■ EXERCISE DESCRIPTION:
Return only that part of the material below which starts with the line containing "Australasia (A" and goes on through the line containing "Belgium (BEL),25,37,52,53,14", restated exactly.

── AVAILABLE DATA ──

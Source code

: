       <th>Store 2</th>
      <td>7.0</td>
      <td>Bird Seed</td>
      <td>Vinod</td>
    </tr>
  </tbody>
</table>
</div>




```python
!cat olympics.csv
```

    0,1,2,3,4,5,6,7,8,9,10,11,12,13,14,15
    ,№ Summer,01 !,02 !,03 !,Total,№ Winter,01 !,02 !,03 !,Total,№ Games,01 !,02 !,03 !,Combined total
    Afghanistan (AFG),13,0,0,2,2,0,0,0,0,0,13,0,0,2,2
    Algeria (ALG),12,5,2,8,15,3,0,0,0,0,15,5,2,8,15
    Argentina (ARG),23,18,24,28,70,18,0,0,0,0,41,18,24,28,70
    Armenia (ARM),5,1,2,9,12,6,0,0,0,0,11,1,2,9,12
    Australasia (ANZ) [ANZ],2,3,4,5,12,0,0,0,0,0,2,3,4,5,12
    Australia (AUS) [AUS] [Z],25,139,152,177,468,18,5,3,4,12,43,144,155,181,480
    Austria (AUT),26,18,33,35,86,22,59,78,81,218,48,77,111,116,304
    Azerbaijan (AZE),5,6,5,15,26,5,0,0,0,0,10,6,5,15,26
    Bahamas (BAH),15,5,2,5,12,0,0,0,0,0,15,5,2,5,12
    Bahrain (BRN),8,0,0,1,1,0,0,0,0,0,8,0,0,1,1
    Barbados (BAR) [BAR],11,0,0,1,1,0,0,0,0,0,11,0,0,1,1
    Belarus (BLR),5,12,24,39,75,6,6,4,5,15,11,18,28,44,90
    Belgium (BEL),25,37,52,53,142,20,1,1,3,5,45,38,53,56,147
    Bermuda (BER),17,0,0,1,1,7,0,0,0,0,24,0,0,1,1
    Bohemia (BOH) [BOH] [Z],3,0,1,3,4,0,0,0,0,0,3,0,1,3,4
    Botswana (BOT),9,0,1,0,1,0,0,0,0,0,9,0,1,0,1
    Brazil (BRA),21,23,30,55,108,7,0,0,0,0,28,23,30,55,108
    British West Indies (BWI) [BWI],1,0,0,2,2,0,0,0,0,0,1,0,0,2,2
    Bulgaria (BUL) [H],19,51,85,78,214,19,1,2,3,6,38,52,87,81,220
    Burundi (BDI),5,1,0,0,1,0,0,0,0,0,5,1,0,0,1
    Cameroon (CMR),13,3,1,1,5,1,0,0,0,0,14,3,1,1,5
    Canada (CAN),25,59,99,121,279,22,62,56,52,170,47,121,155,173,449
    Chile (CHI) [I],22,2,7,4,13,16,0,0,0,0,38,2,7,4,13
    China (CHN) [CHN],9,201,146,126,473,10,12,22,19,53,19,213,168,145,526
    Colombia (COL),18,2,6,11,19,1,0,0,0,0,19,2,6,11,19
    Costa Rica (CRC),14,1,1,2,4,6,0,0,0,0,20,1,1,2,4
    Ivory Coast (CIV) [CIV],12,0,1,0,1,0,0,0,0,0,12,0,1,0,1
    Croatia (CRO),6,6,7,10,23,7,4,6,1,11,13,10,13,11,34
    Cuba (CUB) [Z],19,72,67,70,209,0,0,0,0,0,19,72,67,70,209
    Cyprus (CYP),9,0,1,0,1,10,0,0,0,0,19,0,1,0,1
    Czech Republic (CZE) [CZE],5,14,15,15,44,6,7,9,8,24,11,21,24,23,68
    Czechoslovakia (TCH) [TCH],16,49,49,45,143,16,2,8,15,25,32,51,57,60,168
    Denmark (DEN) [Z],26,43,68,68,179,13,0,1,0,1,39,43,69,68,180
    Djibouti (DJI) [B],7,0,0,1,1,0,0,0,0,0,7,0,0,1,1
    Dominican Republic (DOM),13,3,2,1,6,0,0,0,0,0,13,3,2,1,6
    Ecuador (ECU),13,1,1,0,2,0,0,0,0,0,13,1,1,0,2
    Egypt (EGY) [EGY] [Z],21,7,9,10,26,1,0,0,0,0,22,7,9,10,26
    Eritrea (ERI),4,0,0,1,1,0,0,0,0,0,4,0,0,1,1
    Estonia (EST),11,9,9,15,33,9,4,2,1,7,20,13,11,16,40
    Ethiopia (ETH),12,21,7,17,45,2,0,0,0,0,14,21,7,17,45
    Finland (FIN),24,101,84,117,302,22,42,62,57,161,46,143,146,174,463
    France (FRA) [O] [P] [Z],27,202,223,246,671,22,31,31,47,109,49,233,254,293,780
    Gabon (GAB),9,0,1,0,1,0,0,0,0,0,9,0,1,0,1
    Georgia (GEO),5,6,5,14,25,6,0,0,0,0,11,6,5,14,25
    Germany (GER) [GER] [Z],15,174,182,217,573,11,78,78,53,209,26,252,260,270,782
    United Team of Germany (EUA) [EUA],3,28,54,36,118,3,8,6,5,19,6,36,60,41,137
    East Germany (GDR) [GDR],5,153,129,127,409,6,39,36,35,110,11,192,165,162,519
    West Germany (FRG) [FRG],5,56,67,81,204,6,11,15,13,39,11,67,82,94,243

───
── AVAILABLE DATA ──

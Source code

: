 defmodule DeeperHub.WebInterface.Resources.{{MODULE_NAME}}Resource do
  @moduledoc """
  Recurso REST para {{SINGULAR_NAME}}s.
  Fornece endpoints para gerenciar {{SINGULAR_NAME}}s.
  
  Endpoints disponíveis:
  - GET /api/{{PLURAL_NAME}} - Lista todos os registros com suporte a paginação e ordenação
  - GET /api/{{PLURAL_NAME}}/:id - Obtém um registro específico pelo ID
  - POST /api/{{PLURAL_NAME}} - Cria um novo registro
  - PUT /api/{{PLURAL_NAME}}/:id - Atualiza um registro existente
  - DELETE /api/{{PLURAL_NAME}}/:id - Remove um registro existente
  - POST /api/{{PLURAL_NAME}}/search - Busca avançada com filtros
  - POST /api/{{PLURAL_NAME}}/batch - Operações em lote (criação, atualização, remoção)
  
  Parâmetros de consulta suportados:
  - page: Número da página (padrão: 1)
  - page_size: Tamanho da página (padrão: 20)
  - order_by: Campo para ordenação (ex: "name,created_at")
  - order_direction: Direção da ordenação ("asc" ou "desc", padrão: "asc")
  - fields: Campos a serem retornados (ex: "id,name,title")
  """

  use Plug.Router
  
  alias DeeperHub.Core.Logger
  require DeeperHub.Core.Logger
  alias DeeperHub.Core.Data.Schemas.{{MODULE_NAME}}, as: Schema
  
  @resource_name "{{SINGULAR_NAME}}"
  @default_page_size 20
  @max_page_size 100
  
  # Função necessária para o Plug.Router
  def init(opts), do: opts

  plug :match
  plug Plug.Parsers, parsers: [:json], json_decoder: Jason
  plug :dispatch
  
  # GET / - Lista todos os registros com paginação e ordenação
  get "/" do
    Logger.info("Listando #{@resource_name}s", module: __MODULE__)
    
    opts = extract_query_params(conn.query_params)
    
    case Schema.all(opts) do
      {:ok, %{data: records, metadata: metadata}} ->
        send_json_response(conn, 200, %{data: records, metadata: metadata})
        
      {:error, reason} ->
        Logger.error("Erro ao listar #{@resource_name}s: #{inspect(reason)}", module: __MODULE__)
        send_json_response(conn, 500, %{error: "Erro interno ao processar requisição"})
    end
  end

───
── AVAILABLE DATA ──

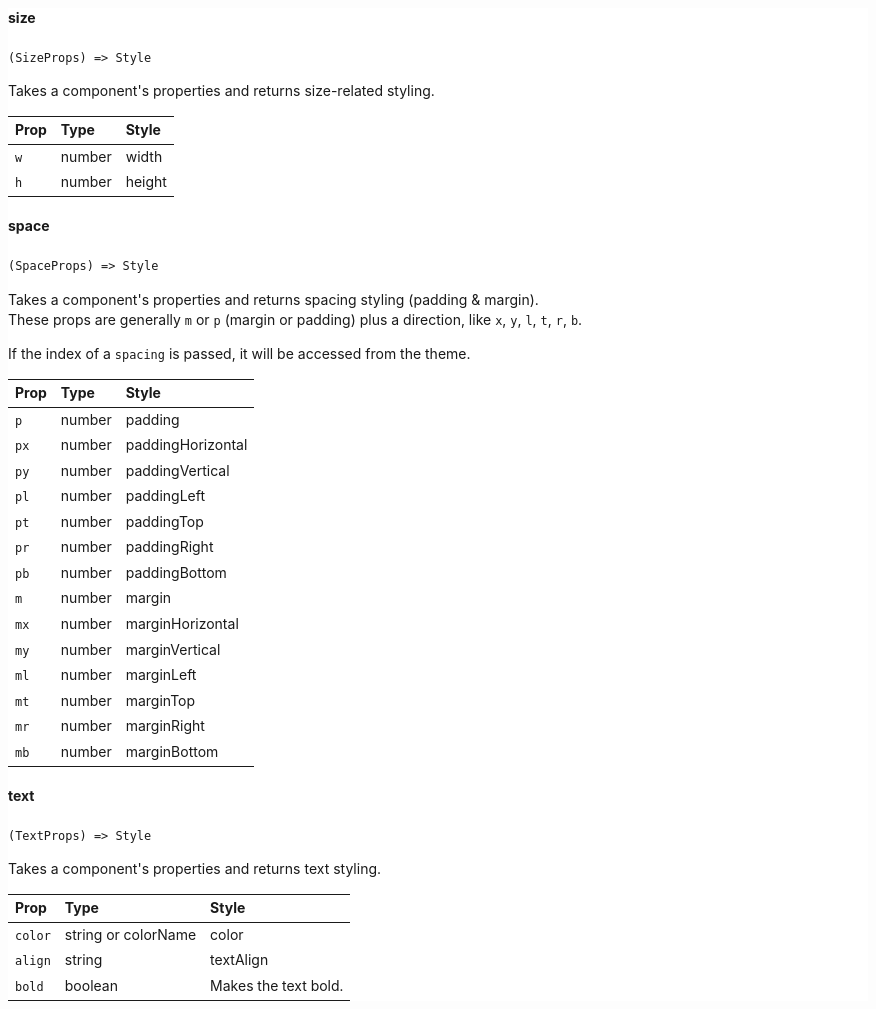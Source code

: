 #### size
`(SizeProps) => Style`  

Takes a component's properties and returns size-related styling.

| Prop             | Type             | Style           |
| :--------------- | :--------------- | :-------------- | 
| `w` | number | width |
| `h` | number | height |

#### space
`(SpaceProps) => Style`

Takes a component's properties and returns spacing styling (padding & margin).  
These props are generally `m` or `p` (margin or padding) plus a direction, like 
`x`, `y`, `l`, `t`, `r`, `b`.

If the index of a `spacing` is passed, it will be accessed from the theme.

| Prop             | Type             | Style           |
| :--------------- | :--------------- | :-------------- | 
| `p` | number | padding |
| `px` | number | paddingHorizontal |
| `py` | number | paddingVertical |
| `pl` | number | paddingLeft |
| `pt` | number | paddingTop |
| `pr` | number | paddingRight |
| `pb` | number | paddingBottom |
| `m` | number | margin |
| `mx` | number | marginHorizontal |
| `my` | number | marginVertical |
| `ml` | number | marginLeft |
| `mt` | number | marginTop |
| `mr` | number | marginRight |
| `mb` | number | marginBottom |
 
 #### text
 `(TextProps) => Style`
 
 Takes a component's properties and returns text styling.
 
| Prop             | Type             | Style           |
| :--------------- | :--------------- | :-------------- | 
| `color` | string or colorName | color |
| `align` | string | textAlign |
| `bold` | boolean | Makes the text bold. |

───

■ SOLUTION FOR THIS PROBLEM:
    Australasia (ANZ) [ANZ],2,3,4,5,12,0,0,0,0,0,2,3,4,5,12
    Australia (AUS) [AUS] [Z],25,139,152,177,468,18,5,3,4,12,43,144,155,181,480
    Austria (AUT),26,18,33,35,86,22,59,78,81,218,48,77,111,116,304
    Azerbaijan (AZE),5,6,5,15,26,5,0,0,0,0,10,6,5,15,26
    Bahamas (BAH),15,5,2,5,12,0,0,0,0,0,15,5,2,5,12
    Bahrain (BRN),8,0,0,1,1,0,0,0,0,0,8,0,0,1,1
    Barbados (BAR) [BAR],11,0,0,1,1,0,0,0,0,0,11,0,0,1,1
    Belarus (BLR),5,12,24,39,75,6,6,4,5,15,11,18,28,44,90
    Belgium (BEL),25,37,52,53,142,20,1,1,3,5,45,38,53,56,147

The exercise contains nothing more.